Regulator group aims for reinsurance asset testing guideline by June
The Life Actuarial Task Force exposed a new version Thursday of its proposal for tougher asset adequacy testing on offshore reinsurance deals.
LATF will accept comments on the latest version of the document for 28 days, regulators said on a conference call. The group first started working on the issue one year ago and hopes to vote on a finished guideline by “late May,” said Fred Andersen, chief life actuary for the Minnesota Department of Commerce.
Regulators are concerned about the strength of assets backing billion-dollar blocks of life insurance and annuities in offshore reinsurance transactions. Nearly all major life insurers are looking to make offshore reinsurance deals.
Just last week, Prudential Financial finalized a deal to reinsure a $7 billion portion of Japanese whole life policies with a subsidiary of Prismic Life, a Bermuda-based life and annuity reinsurance company sponsored by Prudential and Warburg Pincus.

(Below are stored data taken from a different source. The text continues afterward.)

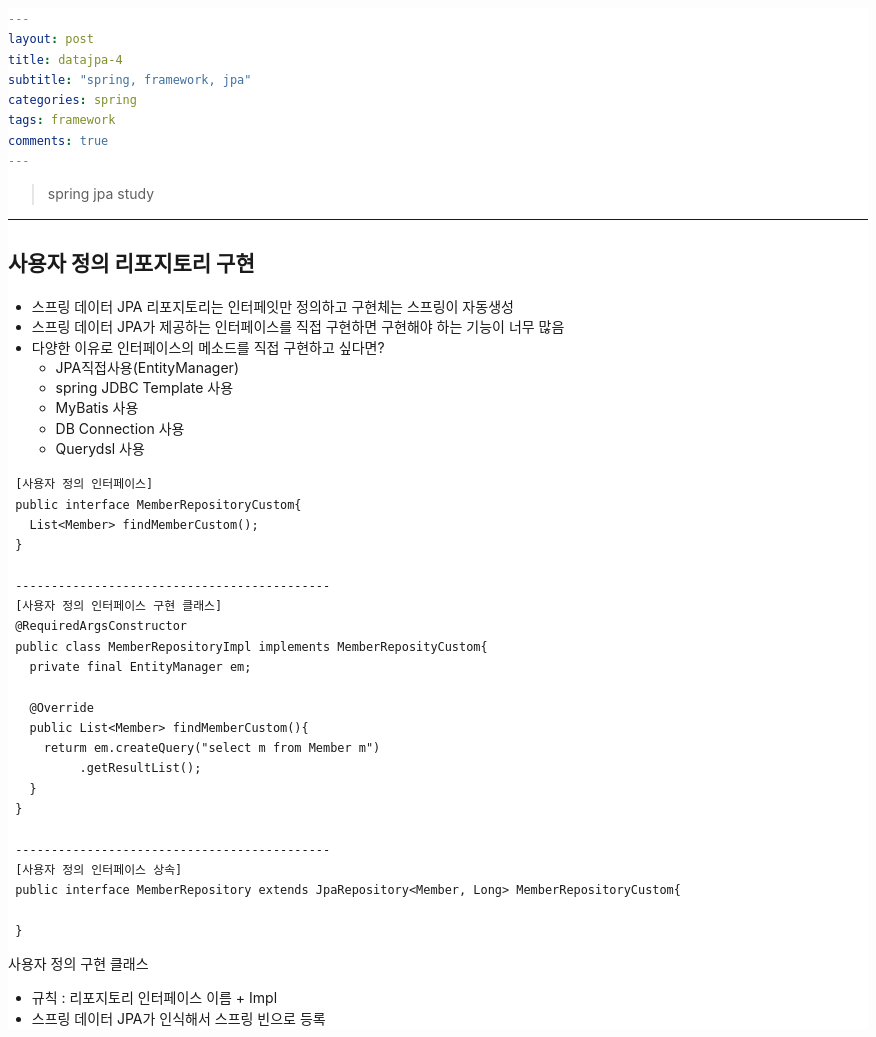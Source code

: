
 ```yaml
---
layout: post
title: datajpa-4
subtitle: "spring, framework, jpa"
categories: spring
tags: framework
comments: true
---
```

> spring jpa study
---

## 사용자 정의 리포지토리 구현

- 스프링 데이터 JPA 리포지토리는 인터페잇만 정의하고 구현체는 스프링이 자동생성
- 스프링 데이터 JPA가 제공하는 인터페이스를 직접 구현하면 구현해야 하는 기능이 너무 많음
- 다양한 이유로 인터페이스의 메소드를 직접 구현하고 싶다면?
  - JPA직접사용(EntityManager)
  - spring JDBC Template 사용
  - MyBatis 사용
  - DB Connection 사용
  - Querydsl 사용

```
 [사용자 정의 인터페이스]
 public interface MemberRepositoryCustom{
   List<Member> findMemberCustom();
 }

 --------------------------------------------
 [사용자 정의 인터페이스 구현 클래스]
 @RequiredArgsConstructor
 public class MemberRepositoryImpl implements MemberReposityCustom{
   private final EntityManager em;

   @Override
   public List<Member> findMemberCustom(){
     returm em.createQuery("select m from Member m")
          .getResultList();
   }
 }

 --------------------------------------------
 [사용자 정의 인터페이스 상속]
 public interface MemberRepository extends JpaRepository<Member, Long> MemberRepositoryCustom{

 }
```

사용자 정의 구현 클래스 
  - 규칙 : 리포지토리 인터페이스 이름 + Impl
  - 스프링 데이터 JPA가 인식해서 스프링 빈으로 등록
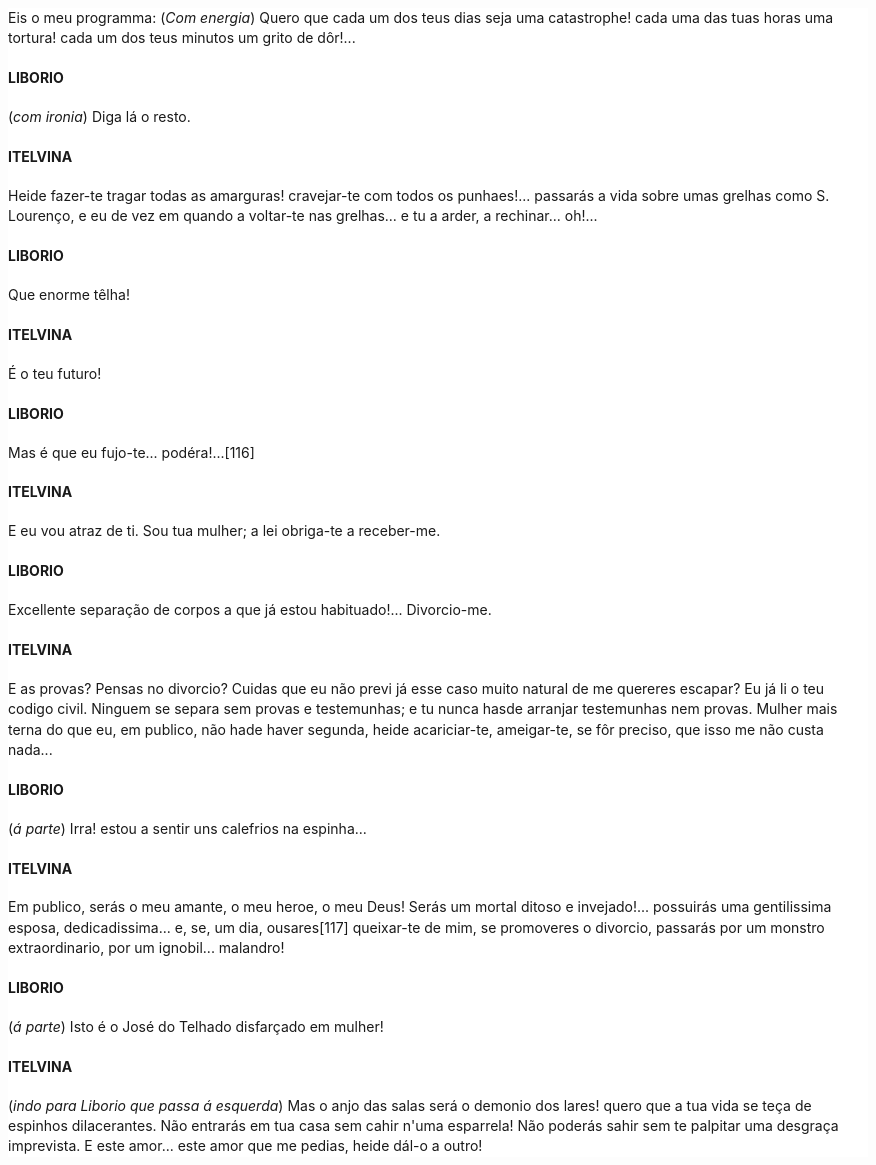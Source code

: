 Eis o meu programma: (_Com energia_) Quero que cada um dos teus dias seja uma catastrophe! cada uma das tuas horas uma tortura! cada um dos teus minutos um grito de dôr!...

#### LIBORIO

(_com ironia_) Diga lá o resto.

#### ITELVINA

Heide fazer-te tragar todas as amarguras! cravejar-te com todos os punhaes!... passarás a vida sobre umas grelhas como S. Lourenço, e eu de vez em quando a voltar-te nas grelhas... e tu a arder, a rechinar... oh!...

#### LIBORIO

Que enorme têlha!

#### ITELVINA

É o teu futuro!

#### LIBORIO

Mas é que eu fujo-te... podéra!...\[116\]

#### ITELVINA

E eu vou atraz de ti. Sou tua mulher; a lei obriga-te a receber-me.

#### LIBORIO

Excellente separação de corpos a que já estou habituado!... Divorcio-me.

#### ITELVINA

E as provas? Pensas no divorcio? Cuidas que eu não previ já esse caso muito natural de me quereres escapar? Eu já li o teu codigo civil. Ninguem se separa sem provas e testemunhas; e tu nunca hasde arranjar testemunhas nem provas. Mulher mais terna do que eu, em publico, não hade haver segunda, heide acariciar-te, ameigar-te, se fôr preciso, que isso me não custa nada...

#### LIBORIO

(_á parte_) Irra! estou a sentir uns calefrios na espinha...

#### ITELVINA

Em publico, serás o meu amante, o meu heroe, o meu Deus! Serás um mortal ditoso e invejado!... possuirás uma gentilissima esposa, dedicadissima... e, se, um dia, ousares\[117\] queixar-te de mim, se promoveres o divorcio, passarás por um monstro extraordinario, por um ignobil... malandro!

#### LIBORIO

(_á parte_) Isto é o José do Telhado disfarçado em mulher!

#### ITELVINA

(_indo para Liborio que passa á esquerda_) Mas o anjo das salas será o demonio dos lares! quero que a tua vida se teça de espinhos dilacerantes. Não entrarás em tua casa sem cahir n'uma esparrela! Não poderás sahir sem te palpitar uma desgraça imprevista. E este amor... este amor que me pedias, heide dál-o a outro!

Some insurers control their own reinsurer. Others are striking reinsurance deals with offshore companies domiciled in places like Bermuda or the Cayman Islands. Those places offer lighter regulation, critics say, and less transparency.
The initial proposal to tighten the reins on reinsurers was made one year ago by David Wolf, acting assistant commissioner for the New Jersey Department of Banking and Insurance, and Kevin Clark, chief accounting and reinsurance specialist with the Iowa Insurance Division.
No prescriptive asset testing
During Thursday's call, a discussion ensued about how strong the wording should be if an actuary determines a need for more reserving. The guideline will be disclosure only and not "prescriptive," Andersen noted.
"My concern is if we say it's disclosure-only that down the road if you determine that there are some prescriptive guardrails that really ought to be in place here on a nationwide basis, as a model, that there'll be a lot of momentum against that by the wording," said Peter Gould, a Bloomington, Ind. resident and annuity owner following the issue.
Covered agreements are an issue to consider, Andersen responded. A covered agreement is an international agreement that relates to insurance or reinsurance prudential measures.
The hope is that a disclosure-based guideline reveals 95% of reinsurance agreements are actuarily fine, Andersen added, leaving regulators to deal with the remaining 5%.
"If there is clear evidence that something additional needs to be done, we can reconvene this group, and potentially at that point, say, you know, 'We really need to prescribe something,'” he said.
'Moderately adverse' conditions
Standard asset adequacy analysis requires reserves to be held at a level that meets "moderately adverse conditions, or approximately one standard deviation beyond expected results," the Wolf/Clark proposal noted.
"When a reinsurance transaction lowers the ceding insurer’s reserves, the new reserves established by the reinsurer could be materially less than what would be needed to meet policyholder obligations under moderately adverse conditions in addition to providing an appropriate level of capital," the proposal continued.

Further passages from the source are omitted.